Records from a data collection:
━━━━━━

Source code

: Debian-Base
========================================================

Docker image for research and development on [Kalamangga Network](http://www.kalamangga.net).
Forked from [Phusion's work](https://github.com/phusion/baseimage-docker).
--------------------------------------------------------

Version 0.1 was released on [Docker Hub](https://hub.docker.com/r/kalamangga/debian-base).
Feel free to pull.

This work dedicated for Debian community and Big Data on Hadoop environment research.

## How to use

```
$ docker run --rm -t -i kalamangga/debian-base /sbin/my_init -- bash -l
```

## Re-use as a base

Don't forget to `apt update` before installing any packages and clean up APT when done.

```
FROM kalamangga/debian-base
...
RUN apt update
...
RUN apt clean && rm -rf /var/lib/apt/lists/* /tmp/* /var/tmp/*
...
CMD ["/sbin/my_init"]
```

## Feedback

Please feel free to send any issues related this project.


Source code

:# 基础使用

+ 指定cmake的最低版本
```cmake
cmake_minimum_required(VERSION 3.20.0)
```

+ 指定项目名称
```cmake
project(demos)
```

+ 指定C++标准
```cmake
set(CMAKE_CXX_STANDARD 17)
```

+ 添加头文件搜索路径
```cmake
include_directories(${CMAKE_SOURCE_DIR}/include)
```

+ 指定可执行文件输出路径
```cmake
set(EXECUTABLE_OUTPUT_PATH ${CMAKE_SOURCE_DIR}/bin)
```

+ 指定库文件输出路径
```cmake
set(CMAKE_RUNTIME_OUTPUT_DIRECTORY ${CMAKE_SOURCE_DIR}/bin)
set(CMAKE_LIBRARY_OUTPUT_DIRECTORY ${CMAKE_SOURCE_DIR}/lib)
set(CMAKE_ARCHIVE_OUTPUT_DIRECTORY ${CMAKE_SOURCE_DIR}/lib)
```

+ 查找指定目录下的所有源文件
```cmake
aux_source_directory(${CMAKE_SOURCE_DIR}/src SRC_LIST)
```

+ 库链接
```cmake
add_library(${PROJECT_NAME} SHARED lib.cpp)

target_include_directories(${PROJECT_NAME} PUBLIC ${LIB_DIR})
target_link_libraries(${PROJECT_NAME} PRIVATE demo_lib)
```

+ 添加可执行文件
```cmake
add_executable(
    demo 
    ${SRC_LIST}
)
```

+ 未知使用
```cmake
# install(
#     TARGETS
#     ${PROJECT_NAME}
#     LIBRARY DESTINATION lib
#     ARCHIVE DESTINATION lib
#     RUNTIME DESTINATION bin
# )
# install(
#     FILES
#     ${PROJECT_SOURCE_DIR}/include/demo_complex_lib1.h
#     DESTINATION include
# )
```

━━━━━━

▶ [WHAT YOU HAVE TO DO]
Where does "free" appear in the records above? Copy each line that holds it.

▶ [ANSWER TO THIS TASK]
Feel free to pull.
Please feel free to send any issues related this project.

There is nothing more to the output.